Страница 93 из 105
Ахматова поступила так, как советовал Гриневу Савельич.
Зощенко так поступить не смог.
Он не смог так поступить, наверно, еще и потому, что в его глазах Сталин и Жданов самозванцами не были. Поэтому он не терял надежды найти с ними общий язык, что-то им втолковать, объяснить. И даже на том большом собрании, на котором ему уже окончательно переломали спинной хребет, он, кажется, тоже еще сохранял толику этой надежды. Он даже попытался объяснить, почему на «провокационный» вопрос английских студентов ответил так, а не иначе:
— Я не увидел яда в этом вопросе. Если отвлечься от анкетных и политических формул — что обозначал этот вопрос? «Как вы отнеслись к тому, что вас назвали прохвостом?»… Я дважды воевал на фронте, я имел пять боевых орденов в войне с немцами и был добровольцем в Красной Армии. Как я мог признаться в том, что я трус?.. Что вы хотите от меня? Что я должен признаться в том, что я — пройдоха, мошенник и трус?
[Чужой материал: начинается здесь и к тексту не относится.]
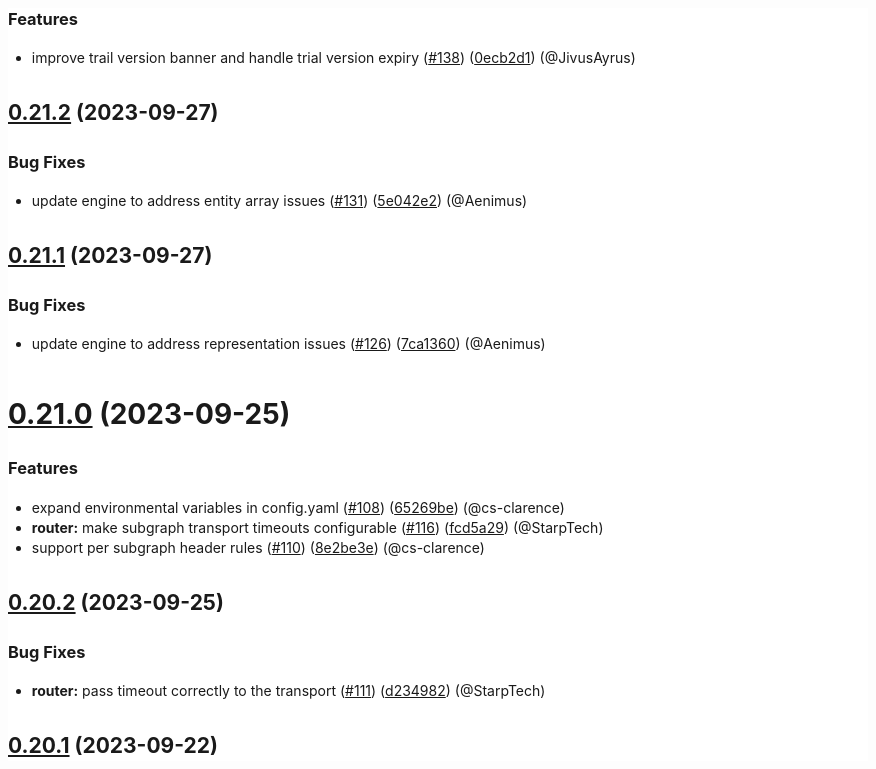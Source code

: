 ### Features

* improve trail version banner and handle trial version expiry ([#138](https://github.com/wundergraph/cosmo/issues/138)) ([0ecb2d1](https://github.com/wundergraph/cosmo/commit/0ecb2d150d9f9906631168aa0f588d2ca64ab590)) (@JivusAyrus)

## [0.21.2](https://github.com/wundergraph/cosmo/compare/router@0.21.1...router@0.21.2) (2023-09-27)

### Bug Fixes

* update engine to address entity array issues ([#131](https://github.com/wundergraph/cosmo/issues/131)) ([5e042e2](https://github.com/wundergraph/cosmo/commit/5e042e204709030e283d82e67e5a050ceb4397c6)) (@Aenimus)

## [0.21.1](https://github.com/wundergraph/cosmo/compare/router@0.21.0...router@0.21.1) (2023-09-27)

### Bug Fixes

* update engine to address representation issues ([#126](https://github.com/wundergraph/cosmo/issues/126)) ([7ca1360](https://github.com/wundergraph/cosmo/commit/7ca1360c954a272957d661a1689ed9a93715355d)) (@Aenimus)

# [0.21.0](https://github.com/wundergraph/cosmo/compare/router@0.20.2...router@0.21.0) (2023-09-25)

### Features

* expand environmental variables in config.yaml ([#108](https://github.com/wundergraph/cosmo/issues/108)) ([65269be](https://github.com/wundergraph/cosmo/commit/65269be92ce11c8d29814d04814515d19a910f01)) (@cs-clarence)
* **router:** make subgraph transport timeouts configurable ([#116](https://github.com/wundergraph/cosmo/issues/116)) ([fcd5a29](https://github.com/wundergraph/cosmo/commit/fcd5a2971057ebb3b38aa93de06f5dd1077471e3)) (@StarpTech)
* support per subgraph header rules ([#110](https://github.com/wundergraph/cosmo/issues/110)) ([8e2be3e](https://github.com/wundergraph/cosmo/commit/8e2be3e4eadf7bd534731a81901b60e9b0e3a94a)) (@cs-clarence)

## [0.20.2](https://github.com/wundergraph/cosmo/compare/router@0.20.1...router@0.20.2) (2023-09-25)

### Bug Fixes

* **router:** pass timeout correctly to the transport ([#111](https://github.com/wundergraph/cosmo/issues/111)) ([d234982](https://github.com/wundergraph/cosmo/commit/d234982925da122fe7bd488615255a0eb43ffbd4)) (@StarpTech)

## [0.20.1](https://github.com/wundergraph/cosmo/compare/router@0.20.0...router@0.20.1) (2023-09-22)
Последние слова, которые он произнес, были такие:
— Я могу сказать — моя литературная жизнь и судьба при такой ситуации закончены. У меня нет выхода. Сатирик должен быть морально чистым человеком, а я унижен, как последний сукин сын… У меня нет ничего в дальнейшем. Ничего… Я не собираюсь ничего просить. Не надо мне вашего снисхождения, ни вашей брани и криков. Я больше чем устал. Я приму любую иную судьбу, чем ту, которую имею.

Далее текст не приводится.